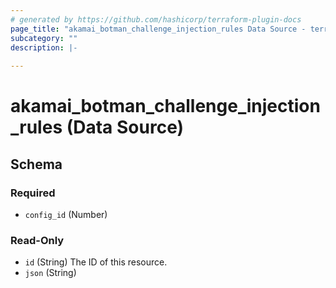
 ```yaml
---
# generated by https://github.com/hashicorp/terraform-plugin-docs
page_title: "akamai_botman_challenge_injection_rules Data Source - terraform-provider-akamai"
subcategory: ""
description: |-
  
---
```


# akamai_botman_challenge_injection_rules (Data Source)





<!-- schema generated by tfplugindocs -->
## Schema

### Required

- `config_id` (Number)

### Read-Only

- `id` (String) The ID of this resource.
- `json` (String)
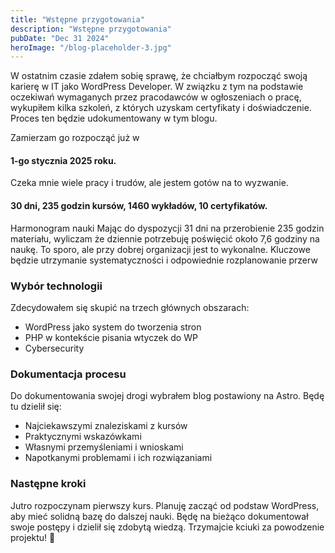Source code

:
 ```yaml
---
title: "Wstępne przygotowania"
description: "Wstępne przygotowania"
pubDate: "Dec 31 2024"
heroImage: "/blog-placeholder-3.jpg"
---
```


W ostatnim czasie zdałem sobię sprawę, że chciałbym rozpocząć swoją karierę w IT jako WordPress Developer. W związku z tym na podstawie oczekiwań wymaganych przez pracodawców w ogłoszeniach o pracę, wykupiłem kilka szkoleń, z których uzyskam certyfikaty i doświadczenie. Proces ten będzie udokumentowany w tym blogu.

Zamierzam go rozpocząć już w

#### 1-go stycznia 2025 roku.

Czeka mnie wiele pracy i trudów, ale jestem gotów na to wyzwanie.

#### 30 dni, 235 godzin kursów, 1460 wykładów, 10 certyfikatów.

Harmonogram nauki
Mając do dyspozycji 31 dni na przerobienie 235 godzin materiału, wyliczam że dziennie potrzebuję poświęcić około 7,6 godziny na naukę. To sporo, ale przy dobrej organizacji jest to wykonalne. Kluczowe będzie utrzymanie systematyczności i odpowiednie rozplanowanie przerw

### Wybór technologii

Zdecydowałem się skupić na trzech głównych obszarach:

- WordPress jako system do tworzenia stron
- PHP w kontekście pisania wtyczek do WP
- Cybersecurity

### Dokumentacja procesu

Do dokumentowania swojej drogi wybrałem blog postawiony na Astro. Będę tu dzielił się:

- Najciekawszymi znaleziskami z kursów
- Praktycznymi wskazówkami
- Własnymi przemyśleniami i wnioskami
- Napotkanymi problemami i ich rozwiązaniami

### Następne kroki

Jutro rozpoczynam pierwszy kurs. Planuję zacząć od podstaw WordPress, aby mieć solidną bazę do dalszej nauki. Będę na bieżąco dokumentował swoje postępy i dzielił się zdobytą wiedzą.
Trzymajcie kciuki za powodzenie projektu! 🚀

- - - -

▶ [What is required]: Every entry, word for word: repeat it, but skip the images.

▶ [Answer box]:
 ```yaml
---
# generated by https://github.com/hashicorp/terraform-plugin-docs
page_title: "akamai_botman_challenge_injection_rules Data Source - terraform-provider-akamai"
subcategory: ""
description: |-
  
---
```


# akamai_botman_challenge_injection_rules (Data Source)





<!-- schema generated by tfplugindocs -->
## Schema

### Required

- `config_id` (Number)

### Read-Only

- `id` (String) The ID of this resource.
- `json` (String)
Source code

:
 ```yaml
---
title: "Wstępne przygotowania"
description: "Wstępne przygotowania"
pubDate: "Dec 31 2024"
heroImage: "/blog-placeholder-3.jpg"
---
```


W ostatnim czasie zdałem sobię sprawę, że chciałbym rozpocząć swoją karierę w IT jako WordPress Developer. W związku z tym na podstawie oczekiwań wymaganych przez pracodawców w ogłoszeniach o pracę, wykupiłem kilka szkoleń, z których uzyskam certyfikaty i doświadczenie. Proces ten będzie udokumentowany w tym blogu.

Zamierzam go rozpocząć już w

#### 1-go stycznia 2025 roku.

Czeka mnie wiele pracy i trudów, ale jestem gotów na to wyzwanie.

#### 30 dni, 235 godzin kursów, 1460 wykładów, 10 certyfikatów.

Harmonogram nauki
Mając do dyspozycji 31 dni na przerobienie 235 godzin materiału, wyliczam że dziennie potrzebuję poświęcić około 7,6 godziny na naukę. To sporo, ale przy dobrej organizacji jest to wykonalne. Kluczowe będzie utrzymanie systematyczności i odpowiednie rozplanowanie przerw

### Wybór technologii

Zdecydowałem się skupić na trzech głównych obszarach:

- WordPress jako system do tworzenia stron
- PHP w kontekście pisania wtyczek do WP
- Cybersecurity

### Dokumentacja procesu

Do dokumentowania swojej drogi wybrałem blog postawiony na Astro. Będę tu dzielił się:

- Najciekawszymi znaleziskami z kursów
- Praktycznymi wskazówkami
- Własnymi przemyśleniami i wnioskami
- Napotkanymi problemami i ich rozwiązaniami

### Następne kroki

Jutro rozpoczynam pierwszy kurs. Planuję zacząć od podstaw WordPress, aby mieć solidną bazę do dalszej nauki. Będę na bieżąco dokumentował swoje postępy i dzielił się zdobytą wiedzą.
Trzymajcie kciuki za powodzenie projektu! 🚀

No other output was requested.